══ AVAILABLE DATA ══
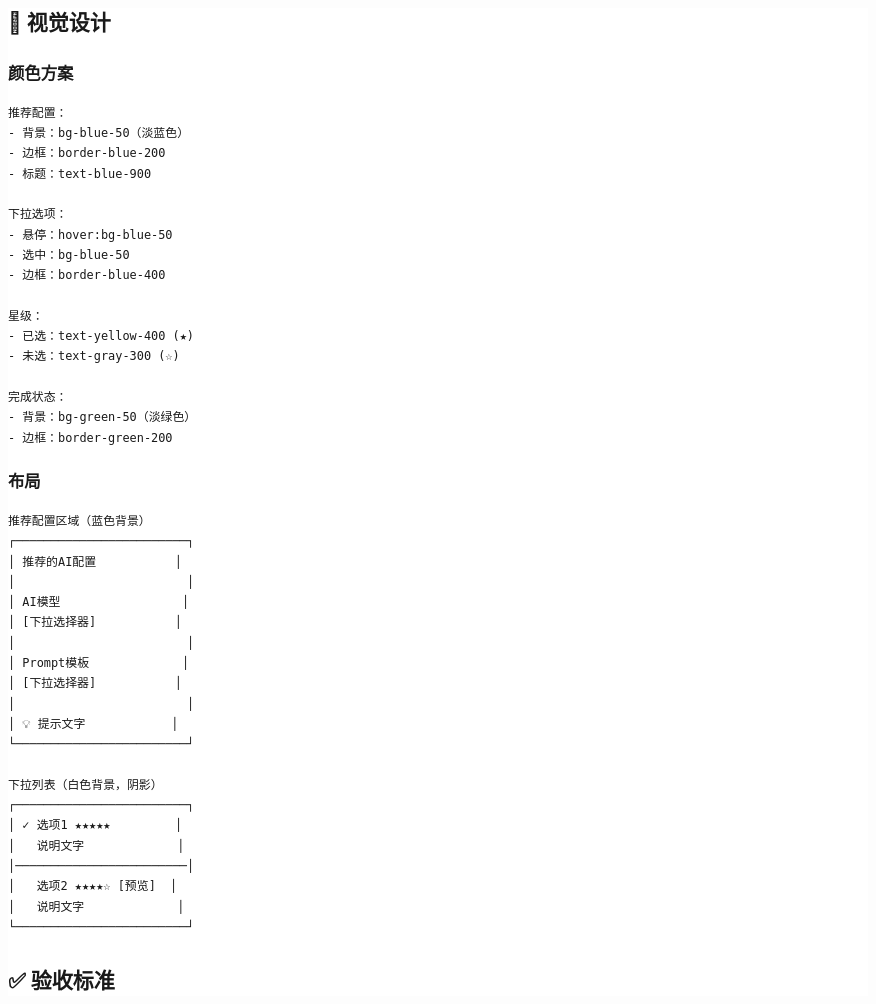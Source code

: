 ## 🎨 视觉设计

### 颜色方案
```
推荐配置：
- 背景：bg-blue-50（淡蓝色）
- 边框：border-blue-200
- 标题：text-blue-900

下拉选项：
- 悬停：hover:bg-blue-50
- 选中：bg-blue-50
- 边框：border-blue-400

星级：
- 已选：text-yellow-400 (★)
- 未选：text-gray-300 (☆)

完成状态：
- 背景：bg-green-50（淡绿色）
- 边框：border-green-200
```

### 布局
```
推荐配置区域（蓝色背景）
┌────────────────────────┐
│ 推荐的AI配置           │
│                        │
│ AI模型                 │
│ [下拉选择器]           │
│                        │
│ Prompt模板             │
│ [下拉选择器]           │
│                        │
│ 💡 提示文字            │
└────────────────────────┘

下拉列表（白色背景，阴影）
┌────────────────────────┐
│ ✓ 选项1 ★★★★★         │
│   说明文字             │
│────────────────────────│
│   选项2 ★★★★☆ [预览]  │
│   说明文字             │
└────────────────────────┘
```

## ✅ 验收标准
═══
══ AVAILABLE DATA ══
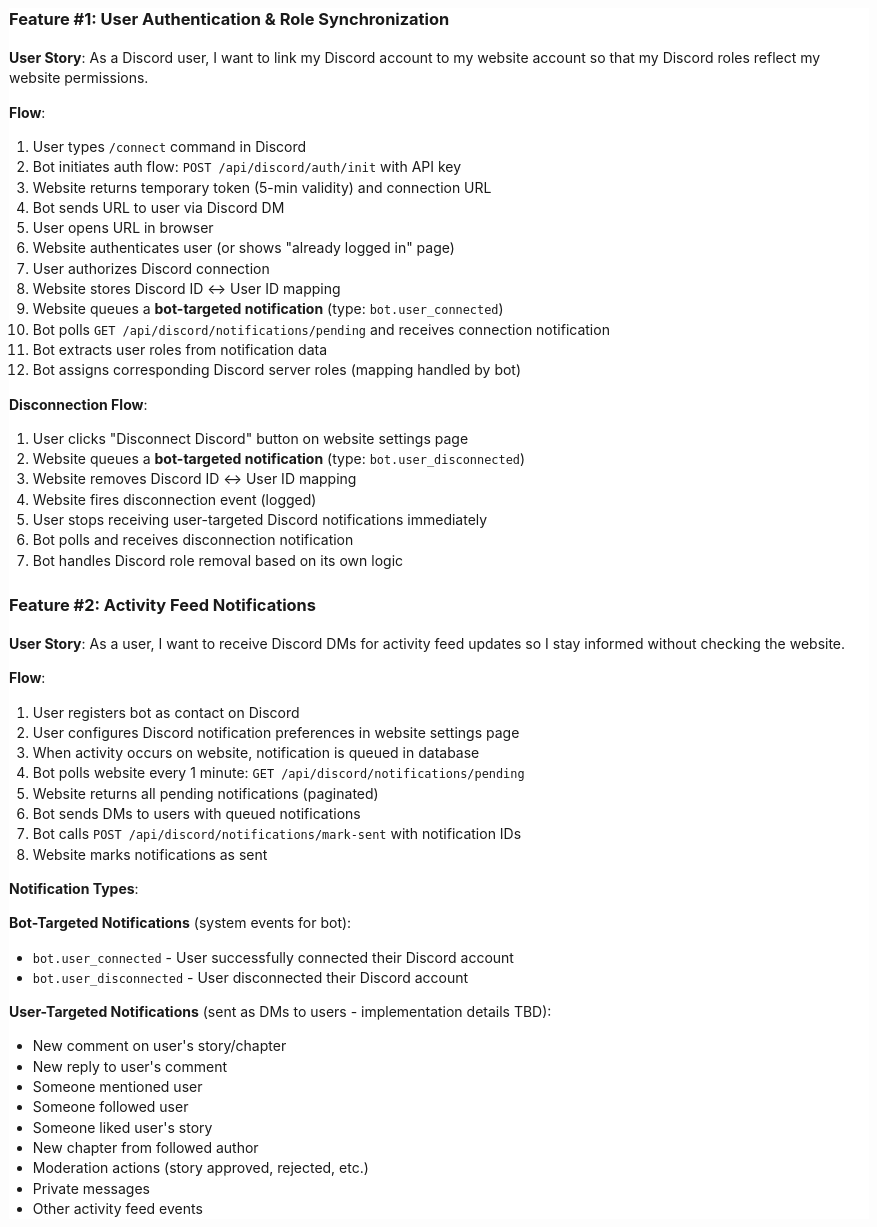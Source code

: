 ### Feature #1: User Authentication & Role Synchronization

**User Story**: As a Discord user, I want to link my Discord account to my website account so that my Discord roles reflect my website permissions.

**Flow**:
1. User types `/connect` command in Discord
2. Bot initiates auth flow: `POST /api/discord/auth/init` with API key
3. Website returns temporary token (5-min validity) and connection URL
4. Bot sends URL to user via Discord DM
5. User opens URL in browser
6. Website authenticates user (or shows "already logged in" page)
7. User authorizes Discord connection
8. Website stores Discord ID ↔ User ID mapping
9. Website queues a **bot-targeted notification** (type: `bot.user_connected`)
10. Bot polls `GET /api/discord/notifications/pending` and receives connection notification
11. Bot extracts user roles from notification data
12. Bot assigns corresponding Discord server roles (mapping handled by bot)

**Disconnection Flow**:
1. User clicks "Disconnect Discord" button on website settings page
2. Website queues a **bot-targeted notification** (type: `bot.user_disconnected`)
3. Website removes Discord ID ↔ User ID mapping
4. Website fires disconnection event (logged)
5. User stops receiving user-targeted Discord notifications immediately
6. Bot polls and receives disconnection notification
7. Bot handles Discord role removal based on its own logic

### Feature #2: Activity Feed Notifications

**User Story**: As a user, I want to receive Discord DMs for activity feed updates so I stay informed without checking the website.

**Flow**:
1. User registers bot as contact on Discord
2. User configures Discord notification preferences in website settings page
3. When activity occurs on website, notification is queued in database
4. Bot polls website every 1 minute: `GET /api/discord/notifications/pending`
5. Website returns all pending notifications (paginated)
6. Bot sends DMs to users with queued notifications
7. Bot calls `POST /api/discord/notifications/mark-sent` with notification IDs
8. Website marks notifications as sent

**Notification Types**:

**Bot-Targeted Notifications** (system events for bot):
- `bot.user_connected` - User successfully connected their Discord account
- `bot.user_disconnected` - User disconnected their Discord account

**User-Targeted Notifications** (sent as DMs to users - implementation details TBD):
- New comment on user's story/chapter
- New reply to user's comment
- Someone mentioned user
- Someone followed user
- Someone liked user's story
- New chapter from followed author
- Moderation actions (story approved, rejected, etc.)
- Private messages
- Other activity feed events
═══
__DESCRIPTION OF THE TASK__:
Scan the listing above and copy all lines containing the word "Feature".

__FINISHED EXERCISE__:
: ### Feature #1: User Authentication & Role Synchronization
### Feature #2: Activity Feed Notifications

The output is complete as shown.